Bare-knuckle politics in 'Street Fight' the sad story of Newark's 2002 election
By Steven Rea
March 3, 2006
Although the turf is the alternately blighted and rebounding cityscape of Newark, N.J., Street Fight says a lot about politics, and race, nationwide.
A compelling and occasionally mind-boggling chronicle of the 2002 mayoral election in New Jersey's largest city, Marshall Curry's Oscar-nominated documentary follows an idealistic newcomer as he strives to unseat the four-term incumbent and a daunting political machine.
Cory Booker, a Stanford University football star, Rhodes scholar, and Yale Law School graduate, was 32 when he launched his run against Sharpe James, an old-school Newark politician who came up from the streets, but who now owned a Rolls-Royce, two houses and a yacht.
Both men are black, but that didn't stop James from making race an issue: In interviews, the mayor suggested that the lighter-skinned Booker had white ancestry. The James campaign alleged that Booker was backed by the KKK and various Republican groups. When a Booker staffer is spotted by the mayor, James tells his police entourage to hold the guy. He looks "like a terrorist," the mayor asserts.

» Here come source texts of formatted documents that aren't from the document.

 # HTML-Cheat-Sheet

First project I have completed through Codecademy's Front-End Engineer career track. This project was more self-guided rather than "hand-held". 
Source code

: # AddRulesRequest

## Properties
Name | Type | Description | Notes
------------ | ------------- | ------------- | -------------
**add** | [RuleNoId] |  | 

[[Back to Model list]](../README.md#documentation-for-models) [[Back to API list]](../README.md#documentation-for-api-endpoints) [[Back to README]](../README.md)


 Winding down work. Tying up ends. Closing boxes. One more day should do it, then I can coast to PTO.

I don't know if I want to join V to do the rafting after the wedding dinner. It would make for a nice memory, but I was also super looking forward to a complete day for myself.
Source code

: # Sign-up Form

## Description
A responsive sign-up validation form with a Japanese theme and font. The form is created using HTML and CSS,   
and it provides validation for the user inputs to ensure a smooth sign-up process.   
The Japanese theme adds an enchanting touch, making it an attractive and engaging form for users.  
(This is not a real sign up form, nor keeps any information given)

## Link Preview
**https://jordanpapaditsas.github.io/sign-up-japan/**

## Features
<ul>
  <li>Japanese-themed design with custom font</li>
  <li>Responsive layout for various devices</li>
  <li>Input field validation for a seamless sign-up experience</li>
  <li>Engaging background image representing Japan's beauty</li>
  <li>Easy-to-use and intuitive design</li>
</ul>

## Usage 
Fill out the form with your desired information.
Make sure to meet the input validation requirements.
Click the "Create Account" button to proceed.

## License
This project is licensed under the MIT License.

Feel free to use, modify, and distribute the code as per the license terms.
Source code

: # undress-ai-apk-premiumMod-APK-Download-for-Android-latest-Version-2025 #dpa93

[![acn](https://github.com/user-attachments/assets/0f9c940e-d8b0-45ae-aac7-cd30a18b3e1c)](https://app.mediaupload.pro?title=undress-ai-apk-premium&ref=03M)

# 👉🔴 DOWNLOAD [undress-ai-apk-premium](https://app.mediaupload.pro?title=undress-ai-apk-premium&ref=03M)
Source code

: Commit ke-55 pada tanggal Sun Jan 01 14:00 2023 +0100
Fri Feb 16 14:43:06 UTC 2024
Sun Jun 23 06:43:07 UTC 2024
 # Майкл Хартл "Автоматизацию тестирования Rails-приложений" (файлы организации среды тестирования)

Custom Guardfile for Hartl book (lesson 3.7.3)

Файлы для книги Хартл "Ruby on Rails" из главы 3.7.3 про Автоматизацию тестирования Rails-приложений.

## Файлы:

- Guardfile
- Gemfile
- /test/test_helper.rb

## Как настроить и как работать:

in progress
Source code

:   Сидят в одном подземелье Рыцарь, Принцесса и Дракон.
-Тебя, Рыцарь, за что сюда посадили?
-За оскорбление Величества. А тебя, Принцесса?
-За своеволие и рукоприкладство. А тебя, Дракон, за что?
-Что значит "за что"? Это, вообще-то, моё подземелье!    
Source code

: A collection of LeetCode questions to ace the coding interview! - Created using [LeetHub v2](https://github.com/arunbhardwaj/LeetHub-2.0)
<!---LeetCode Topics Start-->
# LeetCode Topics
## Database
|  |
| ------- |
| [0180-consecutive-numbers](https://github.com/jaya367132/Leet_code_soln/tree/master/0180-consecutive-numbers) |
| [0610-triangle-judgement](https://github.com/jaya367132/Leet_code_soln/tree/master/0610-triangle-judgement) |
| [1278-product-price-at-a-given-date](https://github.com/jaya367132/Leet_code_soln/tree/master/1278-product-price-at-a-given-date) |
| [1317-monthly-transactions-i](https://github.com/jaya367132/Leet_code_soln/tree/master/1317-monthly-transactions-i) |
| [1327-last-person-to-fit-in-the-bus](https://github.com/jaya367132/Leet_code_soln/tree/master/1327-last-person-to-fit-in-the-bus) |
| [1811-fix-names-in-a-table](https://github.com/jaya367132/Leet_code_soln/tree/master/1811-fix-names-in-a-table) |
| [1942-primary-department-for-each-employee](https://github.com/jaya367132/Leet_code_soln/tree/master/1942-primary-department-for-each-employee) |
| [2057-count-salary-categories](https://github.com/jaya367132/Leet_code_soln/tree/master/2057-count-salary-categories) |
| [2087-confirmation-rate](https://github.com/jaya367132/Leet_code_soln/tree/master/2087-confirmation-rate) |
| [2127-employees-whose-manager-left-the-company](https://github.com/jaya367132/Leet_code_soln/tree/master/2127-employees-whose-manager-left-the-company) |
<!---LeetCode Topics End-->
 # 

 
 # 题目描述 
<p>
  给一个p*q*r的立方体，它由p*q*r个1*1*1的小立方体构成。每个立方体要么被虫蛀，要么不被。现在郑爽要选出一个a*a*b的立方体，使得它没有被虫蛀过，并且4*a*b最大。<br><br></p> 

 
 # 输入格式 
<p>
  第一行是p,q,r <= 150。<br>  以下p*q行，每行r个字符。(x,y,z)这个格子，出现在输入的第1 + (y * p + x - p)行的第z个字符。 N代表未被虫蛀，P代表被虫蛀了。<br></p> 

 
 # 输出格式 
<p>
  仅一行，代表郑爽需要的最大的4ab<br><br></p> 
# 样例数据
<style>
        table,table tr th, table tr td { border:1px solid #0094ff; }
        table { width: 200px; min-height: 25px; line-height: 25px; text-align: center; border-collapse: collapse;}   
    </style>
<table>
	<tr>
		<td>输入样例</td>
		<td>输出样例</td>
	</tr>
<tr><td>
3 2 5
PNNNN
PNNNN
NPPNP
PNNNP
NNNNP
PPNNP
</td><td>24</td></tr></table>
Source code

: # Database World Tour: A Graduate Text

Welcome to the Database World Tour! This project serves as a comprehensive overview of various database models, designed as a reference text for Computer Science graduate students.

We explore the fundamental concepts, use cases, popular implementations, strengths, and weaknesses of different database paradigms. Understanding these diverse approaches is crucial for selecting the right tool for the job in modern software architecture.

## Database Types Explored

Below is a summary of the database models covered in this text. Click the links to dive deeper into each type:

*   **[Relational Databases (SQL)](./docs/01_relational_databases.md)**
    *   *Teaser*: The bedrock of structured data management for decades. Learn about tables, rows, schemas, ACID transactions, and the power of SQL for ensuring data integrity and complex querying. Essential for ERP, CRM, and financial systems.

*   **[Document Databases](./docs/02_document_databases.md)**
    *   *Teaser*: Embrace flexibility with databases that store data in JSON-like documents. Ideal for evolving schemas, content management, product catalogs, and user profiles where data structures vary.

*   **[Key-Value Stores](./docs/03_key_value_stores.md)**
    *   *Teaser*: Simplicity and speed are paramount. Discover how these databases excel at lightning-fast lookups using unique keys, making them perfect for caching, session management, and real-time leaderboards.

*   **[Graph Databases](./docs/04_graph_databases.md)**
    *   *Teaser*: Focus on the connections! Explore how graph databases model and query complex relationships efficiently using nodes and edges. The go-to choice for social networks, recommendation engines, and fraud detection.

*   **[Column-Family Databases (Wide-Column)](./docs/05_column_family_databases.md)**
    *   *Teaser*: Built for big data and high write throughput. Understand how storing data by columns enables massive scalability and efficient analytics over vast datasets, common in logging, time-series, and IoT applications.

Street Fight makes even Philadelphia politics look clean by comparison. (And Philadelphians played a role in James' campaign: A bus of James "supporters" wheels in from the City of Brotherly Love to get out the vote. Wearing James caps and T-shirts, the Philly visitors indicate they are in Newark because, quite simply, they were paid.)
Newark Fire Department crews - in uniform, using city hook-and-ladders - are caught on video removing Booker campaign banners and billboards. Homeowners and businesspeople hosting Booker fund-raisers find themselves being visited by housing inspectors and even the police.
Curry follows Booker - who lives in one of the city's high-rise projects - as he walks the streets, meeting, greeting, spreading the word. The filmmaker's repeated efforts to interview James, or even just record his tours of a Portuguese neighborhood or a bingo barbecue, are met by plainclothes cops warning him to turn his camera off.
In 1940's The Great McGinty, Preston Sturges told a great, satiric comic tale of hardscrabble city politics - the story of crooked aldermen, government shakedowns, voter fraud. Sixty-some years later, Street Fight tells a scarily similar story, only the people are real, and the laughs are few and far between.
Whether or not Street Fight wins the Academy Award Sunday night, Curry's picture is must-see fare for any and every observer of the curious world of American politics.